Listed records: Begin
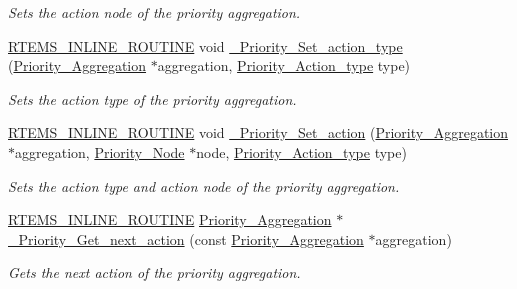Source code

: \begin{DoxyCompactItemize}
\begin{DoxyCompactList}\small\item\em Sets the action node of the priority aggregation. \end{DoxyCompactList}\item 
\mbox{\hyperlink{group__RTEMSScoreBaseDefs_gac216239df231d5dbd15e3520b0b9313f}{R\+T\+E\+M\+S\+\_\+\+I\+N\+L\+I\+N\+E\+\_\+\+R\+O\+U\+T\+I\+NE}} void \mbox{\hyperlink{group__RTEMSScorePriority_ga0557d9c3a8c3c6d33705c9619c72ac84}{\+\_\+\+Priority\+\_\+\+Set\+\_\+action\+\_\+type}} (\mbox{\hyperlink{structPriority__Aggregation}{Priority\+\_\+\+Aggregation}} $\ast$aggregation, \mbox{\hyperlink{group__RTEMSScorePriority_gae6fceeae8a1c66316277dc3b52e3ba27}{Priority\+\_\+\+Action\+\_\+type}} type)
\begin{DoxyCompactList}\small\item\em Sets the action type of the priority aggregation. \end{DoxyCompactList}\item 
\mbox{\hyperlink{group__RTEMSScoreBaseDefs_gac216239df231d5dbd15e3520b0b9313f}{R\+T\+E\+M\+S\+\_\+\+I\+N\+L\+I\+N\+E\+\_\+\+R\+O\+U\+T\+I\+NE}} void \mbox{\hyperlink{group__RTEMSScorePriority_ga22ce55962b30d24d69e874c247c4e5cd}{\+\_\+\+Priority\+\_\+\+Set\+\_\+action}} (\mbox{\hyperlink{structPriority__Aggregation}{Priority\+\_\+\+Aggregation}} $\ast$aggregation, \mbox{\hyperlink{structPriority__Node}{Priority\+\_\+\+Node}} $\ast$node, \mbox{\hyperlink{group__RTEMSScorePriority_gae6fceeae8a1c66316277dc3b52e3ba27}{Priority\+\_\+\+Action\+\_\+type}} type)
\begin{DoxyCompactList}\small\item\em Sets the action type and action node of the priority aggregation. \end{DoxyCompactList}\item 
\mbox{\hyperlink{group__RTEMSScoreBaseDefs_gac216239df231d5dbd15e3520b0b9313f}{R\+T\+E\+M\+S\+\_\+\+I\+N\+L\+I\+N\+E\+\_\+\+R\+O\+U\+T\+I\+NE}} \mbox{\hyperlink{structPriority__Aggregation}{Priority\+\_\+\+Aggregation}} $\ast$ \mbox{\hyperlink{group__RTEMSScorePriority_gae4ca26c57754bbcd572d40ee95e38fd5}{\+\_\+\+Priority\+\_\+\+Get\+\_\+next\+\_\+action}} (const \mbox{\hyperlink{structPriority__Aggregation}{Priority\+\_\+\+Aggregation}} $\ast$aggregation)
\begin{DoxyCompactList}\small\item\em Gets the next action of the priority aggregation. \end{DoxyCompactList}\item 

\end{DoxyCompactItemize}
Listed records: End
If a line in the data above holds the string "small", report that line.

### Output for this exercise
\begin{DoxyCompactList}\small\item\em Sets the action node of the priority aggregation. \end{DoxyCompactList}\item 
\begin{DoxyCompactList}\small\item\em Sets the action type of the priority aggregation. \end{DoxyCompactList}\item 
\begin{DoxyCompactList}\small\item\em Sets the action type and action node of the priority aggregation. \end{DoxyCompactList}\item 
\begin{DoxyCompactList}\small\item\em Gets the next action of the priority aggregation. \end{DoxyCompactList}\item 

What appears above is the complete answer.